Ketua Komnas HAM, Ifdhal Kasim menyatakan, ada dugaan pelanggaran HAM atas peristiwa ini. Sebab, telah terjadi penghilangan hak dasar yakni hak atas hidup, dan penangkapan yang sewenang-wenang. “Secara umum, ada dugaan pelanggaran, tapi untuk kategori pelanggaran berat atau ringan kami  tunggu investigasi,” jelasnya dalam konferensi pers di Kantor Komnas HAM, Jakarta, Senin, 26 Desember 2011.

Selain itu, Komnas HAM menyatakan jajaran pemerintah NTB tidak memperhatikan rekomendasi yang dikeluarkan oleh lembaga tersebut terkait dengan aktivitas eksplorasi tambang ini.

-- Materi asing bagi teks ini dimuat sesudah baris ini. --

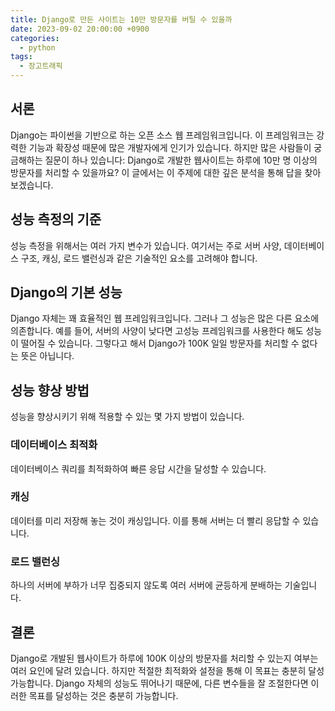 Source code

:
 ```yaml
---
title: Django로 만든 사이트는 10만 방문자를 버틸 수 있을까
date: 2023-09-02 20:00:00 +0900
categories:
  - python
tags:
  - 장고트래픽
---
```


## 서론
Django는 파이썬을 기반으로 하는 오픈 소스 웹 프레임워크입니다. 이 프레임워크는 강력한 기능과 확장성 때문에 많은 개발자에게 인기가 있습니다. 하지만 많은 사람들이 궁금해하는 질문이 하나 있습니다: Django로 개발한 웹사이트는 하루에 10만 명 이상의 방문자를 처리할 수 있을까요? 이 글에서는 이 주제에 대한 깊은 분석을 통해 답을 찾아보겠습니다.

## 성능 측정의 기준
성능 측정을 위해서는 여러 가지 변수가 있습니다. 여기서는 주로 서버 사양, 데이터베이스 구조, 캐싱, 로드 밸런싱과 같은 기술적인 요소를 고려해야 합니다. 

## Django의 기본 성능
Django 자체는 꽤 효율적인 웹 프레임워크입니다. 그러나 그 성능은 많은 다른 요소에 의존합니다. 예를 들어, 서버의 사양이 낮다면 고성능 프레임워크를 사용한다 해도 성능이 떨어질 수 있습니다. 그렇다고 해서 Django가 100K 일일 방문자를 처리할 수 없다는 뜻은 아닙니다.

## 성능 향상 방법
성능을 향상시키기 위해 적용할 수 있는 몇 가지 방법이 있습니다. 

### 데이터베이스 최적화
데이터베이스 쿼리를 최적화하여 빠른 응답 시간을 달성할 수 있습니다.

### 캐싱
데이터를 미리 저장해 놓는 것이 캐싱입니다. 이를 통해 서버는 더 빨리 응답할 수 있습니다.

### 로드 밸런싱
하나의 서버에 부하가 너무 집중되지 않도록 여러 서버에 균등하게 분배하는 기술입니다.

## 결론
Django로 개발된 웹사이트가 하루에 100K 이상의 방문자를 처리할 수 있는지 여부는 여러 요인에 달려 있습니다. 하지만 적절한 최적화와 설정을 통해 이 목표는 충분히 달성 가능합니다. Django 자체의 성능도 뛰어나기 때문에, 다른 변수들을 잘 조절한다면 이러한 목표를 달성하는 것은 충분히 가능합니다. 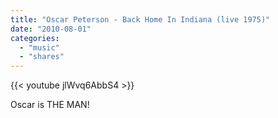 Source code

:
 ```yaml
---
title: "Oscar Peterson - Back Home In Indiana (live 1975)"
date: "2010-08-01"
categories:
  - "music"
  - "shares"
---
```


{{< youtube jlWvq6AbbS4 >}}

Oscar is THE MAN!
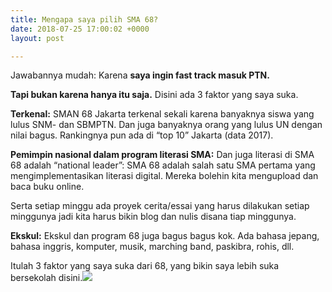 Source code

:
 ```yaml
---
title: Mengapa saya pilih SMA 68?
date: 2018-07-25 17:00:02 +0000
layout: post

---
```

Jawabannya mudah: Karena **saya ingin fast track masuk PTN.**

**Tapi bukan karena hanya itu saja.** Disini ada 3 faktor yang saya suka.

**Terkenal:** SMAN 68 Jakarta terkenal sekali karena banyaknya siswa yang lulus SNM- dan SBMPTN. Dan juga banyaknya orang yang lulus UN dengan nilai bagus. Rankingnya pun ada di “top 10” Jakarta (data 2017).

**Pemimpin nasional dalam program literasi SMA:** Dan juga literasi di SMA 68 adalah “national leader”: SMA 68 adalah salah satu SMA pertama yang mengimplementasikan literasi digital. Mereka bolehin kita mengupload dan baca buku online.

Serta setiap minggu ada proyek cerita/essai yang harus dilakukan setiap minggunya jadi kita harus bikin blog dan nulis disana tiap minggunya.

**Ekskul:** Ekskul dan program 68 juga bagus bagus kok. Ada bahasa jepang, bahasa inggris, komputer, musik, marching band, paskibra, rohis, dll.

Itulah 3 faktor yang saya suka dari 68, yang bikin saya lebih suka bersekolah disini.![](/uploads/fb_img_360_15302419448815290209256895418092\[1\].jpeg)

Padahal, Komnas HAM telah mengeluarkan surat rekomendasi Nomor 2784-K-PMT-XI-2011 yang ditujukan untuk Bupati Bima, Kapolda NTB, dan Direktur PT. SMN.

Surat Rekomendasi tertanggal 9 November 2011 ini lahir atas laporan warga pada April 2011. “Tapi tidak ada konfirmasi dari mereka, baik itu perkembangannya, maupun langkah-langkah yang ditempuh,” ujar Ketua Komnas HAM, Ifdhal Kasim.

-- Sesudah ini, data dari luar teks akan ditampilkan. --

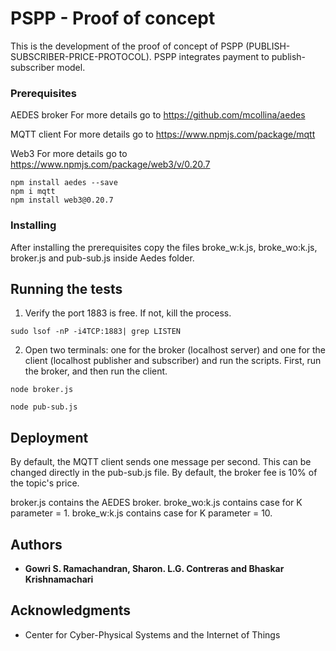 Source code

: # PSPP - Proof of concept

This is the development of the proof of concept of PSPP (PUBLISH-SUBSCRIBER-PRICE-PROTOCOL). PSPP integrates payment to publish-subscriber model. 

### Prerequisites

AEDES broker 
	For more details go to https://github.com/mcollina/aedes

MQTT client
	For more details go to https://www.npmjs.com/package/mqtt

Web3 
	For more details go to https://www.npmjs.com/package/web3/v/0.20.7
```
npm install aedes --save
npm i mqtt
npm install web3@0.20.7
```

### Installing

After installing the prerequisites copy the files broke_w:k.js, broke_wo:k.js, broker.js and pub-sub.js inside Aedes folder.

## Running the tests

1. Verify the port 1883 is free. If not, kill the process.

```
sudo lsof -nP -i4TCP:1883| grep LISTEN 
```

2. Open two terminals: one for the broker (localhost server) and one for the client (localhost publisher and subscriber) and run the scripts. First, run the broker, and then run the client.

```
node broker.js 
```

```
node pub-sub.js 
```

## Deployment

By default, the MQTT client sends one message per second. This can be changed directly in the pub-sub.js file. 
By default, the broker fee is 10% of the topic's price.

broker.js contains the AEDES broker.
broke_wo:k.js contains case for K parameter = 1.
broke_w:k.js contains case for K parameter = 10.

## Authors

* **Gowri S. Ramachandran, Sharon. L.G. Contreras and Bhaskar Krishnamachari** 


## Acknowledgments

* Center for Cyber-Physical Systems and the Internet of Things
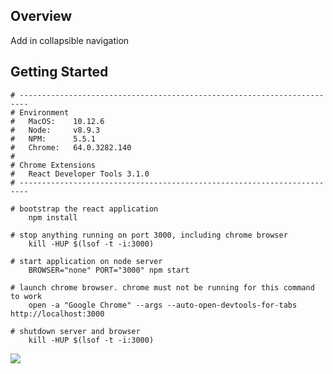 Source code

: Overview
---
Add in collapsible navigation 


Getting Started
---

```
# ------------------------------------------------------------------------
# Environment
#   MacOS:    10.12.6
#   Node:     v8.9.3
#   NPM:      5.5.1
#   Chrome:   64.0.3282.140
#
# Chrome Extensions
#   React Developer Tools 3.1.0
# ------------------------------------------------------------------------

# bootstrap the react application 
    npm install
    
# stop anything running on port 3000, including chrome browser
    kill -HUP $(lsof -t -i:3000)

# start application on node server
    BROWSER="none" PORT="3000" npm start

# launch chrome browser. chrome must not be running for this command to work
    open -a "Google Chrome" --args --auto-open-devtools-for-tabs http://localhost:3000

# shutdown server and browser
    kill -HUP $(lsof -t -i:3000)
```

![](https://github.com/138over/scratch/blob/master/react/mockups/css-grid-react-4/)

Surat rekomendasi itu berisi imbauan bagi Bupati Bima agar memperbaiki sistem informasi dan sosialisasi kegiatan pertambangan mulai dari eksplorasi hingga eksploitasi serta menghentikan sementara kegiatan eksplorasi PT. SMN, sambil menunggu situasi kondusif.

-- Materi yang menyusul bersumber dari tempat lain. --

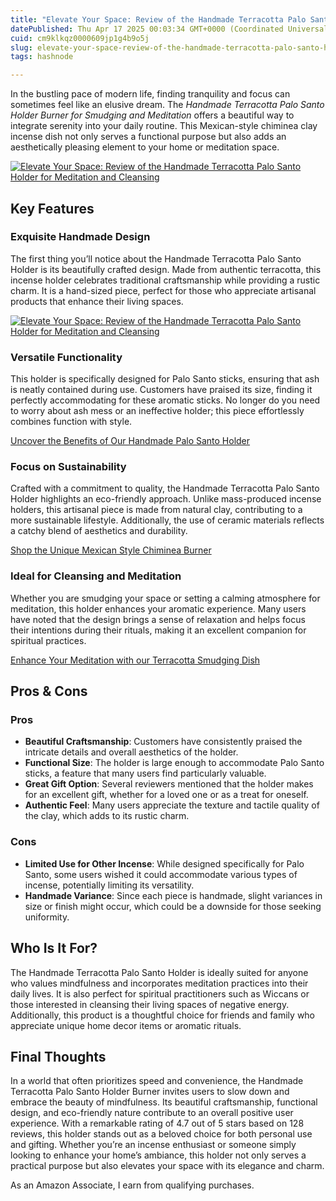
 ```yaml
---
title: "Elevate Your Space: Review of the Handmade Terracotta Palo Santo Holder for Meditation and Cleansing"
datePublished: Thu Apr 17 2025 00:03:34 GMT+0000 (Coordinated Universal Time)
cuid: cm9klkqz0000609jp1g4b9o5j
slug: elevate-your-space-review-of-the-handmade-terracotta-palo-santo-holder-for-meditation-and-cleansing
tags: hashnode

---
```


<p>In the bustling pace of modern life, finding tranquility and focus can sometimes feel like an elusive dream. The <em>Handmade Terracotta Palo Santo Holder Burner for Smudging and Meditation</em> offers a beautiful way to integrate serenity into your daily routine. This Mexican-style chiminea clay incense dish not only serves a functional purpose but also adds an aesthetically pleasing element to your home or meditation space.</p>
<a href='https://www.amazon.com/dp/B0D8SPXTPV?tag=myreviews0fcb-20' target='_blank' rel='nofollow'>
<img src='https://m.media-amazon.com/images/I/71f0WJy9ZqL._AC_SL1500_.jpg' alt='Elevate Your Space: Review of the Handmade Terracotta Palo Santo Holder for Meditation and Cleansing' style='display: block; margin: auto; max-width: 100%; height: auto;'>
</a>
<h2>Key Features</h2>
<h3>Exquisite Handmade Design</h3>
<p>The first thing you’ll notice about the Handmade Terracotta Palo Santo Holder is its beautifully crafted design. Made from authentic terracotta, this incense holder celebrates traditional craftsmanship while providing a rustic charm. It is a hand-sized piece, perfect for those who appreciate artisanal products that enhance their living spaces.</p>
<a href='https://www.amazon.com/dp/B0D8SPXTPV?tag=myreviews0fcb-20' target='_blank' rel='nofollow'>
<img src='https://m.media-amazon.com/images/I/610CpxBxwpL._AC_SL1500_.jpg' alt='Elevate Your Space: Review of the Handmade Terracotta Palo Santo Holder for Meditation and Cleansing' style='display: block; margin: auto; max-width: 100%; height: auto;'>
</a>
<h3>Versatile Functionality</h3>
<p>This holder is specifically designed for Palo Santo sticks, ensuring that ash is neatly contained during use. Customers have praised its size, finding it perfectly accommodating for these aromatic sticks. No longer do you need to worry about ash mess or an ineffective holder; this piece effortlessly combines function with style.</p>
<p><a href='https://www.amazon.com/dp/B0D8SPXTPV?tag=myreviews0fcb-20' target='_blank' rel='nofollow'>Uncover the Benefits of Our Handmade Palo Santo Holder</a></p>
<h3>Focus on Sustainability</h3>
<p>Crafted with a commitment to quality, the Handmade Terracotta Palo Santo Holder highlights an eco-friendly approach. Unlike mass-produced incense holders, this artisanal piece is made from natural clay, contributing to a more sustainable lifestyle. Additionally, the use of ceramic materials reflects a catchy blend of aesthetics and durability.</p>
<p><a href='https://www.amazon.com/dp/B0D8SPXTPV?tag=myreviews0fcb-20' target='_blank' rel='nofollow'>Shop the Unique Mexican Style Chiminea Burner</a></p>
<h3>Ideal for Cleansing and Meditation</h3>
<p>Whether you are smudging your space or setting a calming atmosphere for meditation, this holder enhances your aromatic experience. Many users have noted that the design brings a sense of relaxation and helps focus their intentions during their rituals, making it an excellent companion for spiritual practices.</p>
<p><a href='https://www.amazon.com/dp/B0D8SPXTPV?tag=myreviews0fcb-20' target='_blank' rel='nofollow'>Enhance Your Meditation with our Terracotta Smudging Dish</a></p>
<h2>Pros &amp; Cons</h2>
<h3>Pros</h3>
<ul>
<li><strong>Beautiful Craftsmanship</strong>: Customers have consistently praised the intricate details and overall aesthetics of the holder.</li>
<li><strong>Functional Size</strong>: The holder is large enough to accommodate Palo Santo sticks, a feature that many users find particularly valuable.</li>
<li><strong>Great Gift Option</strong>: Several reviewers mentioned that the holder makes for an excellent gift, whether for a loved one or as a treat for oneself.</li>
<li><strong>Authentic Feel</strong>: Many users appreciate the texture and tactile quality of the clay, which adds to its rustic charm.</li>
</ul>
<h3>Cons</h3>
<ul>
<li><strong>Limited Use for Other Incense</strong>: While designed specifically for Palo Santo, some users wished it could accommodate various types of incense, potentially limiting its versatility.</li>
<li><strong>Handmade Variance</strong>: Since each piece is handmade, slight variances in size or finish might occur, which could be a downside for those seeking uniformity.</li>
</ul>
<h2>Who Is It For?</h2>
<p>The Handmade Terracotta Palo Santo Holder is ideally suited for anyone who values mindfulness and incorporates meditation practices into their daily lives. It is also perfect for spiritual practitioners such as Wiccans or those interested in cleansing their living spaces of negative energy. Additionally, this product is a thoughtful choice for friends and family who appreciate unique home decor items or aromatic rituals.</p>
<h2>Final Thoughts</h2>
<p>In a world that often prioritizes speed and convenience, the Handmade Terracotta Palo Santo Holder Burner invites users to slow down and embrace the beauty of mindfulness. Its beautiful craftsmanship, functional design, and eco-friendly nature contribute to an overall positive user experience. With a remarkable rating of 4.7 out of 5 stars based on 128 reviews, this holder stands out as a beloved choice for both personal use and gifting. Whether you’re an incense enthusiast or someone simply looking to enhance your home’s ambiance, this holder not only serves a practical purpose but also elevates your space with its elegance and charm.</p>
<p>As an Amazon Associate, I earn from qualifying purchases.</p>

Surat tersebut juga meminta Kapolda NTB untuk menempuh langkah koordinatif dan komunikatif kepada seluruh unsur untuk mencegah konflik horizontal di kabupaten Bima. Ifdhal menyesalkan jajaran pemerintahan di NTB tidak mengindahkan surat rekomendasi hingga menimbulkan kerusuhan dan jatuhnya korban.

Ketidakpuasan meluas

Tiga hari pasca tragedi berdarah di Pelabuhan Sape, situasi di Kecamatan Lambu masih mencekam. Warga belum membuka blokade yang dibuat dari kayu pohon dan lainnya. Sejumlah bangunan rumah warga yang rusak semakin membuat suasana di Lambu tampak lumpuh. Aparat kepolisian masih disiagakan di Lambu untuk menjaga keamanan serta mengantisipasi peristiwa yang tidak diinginkan.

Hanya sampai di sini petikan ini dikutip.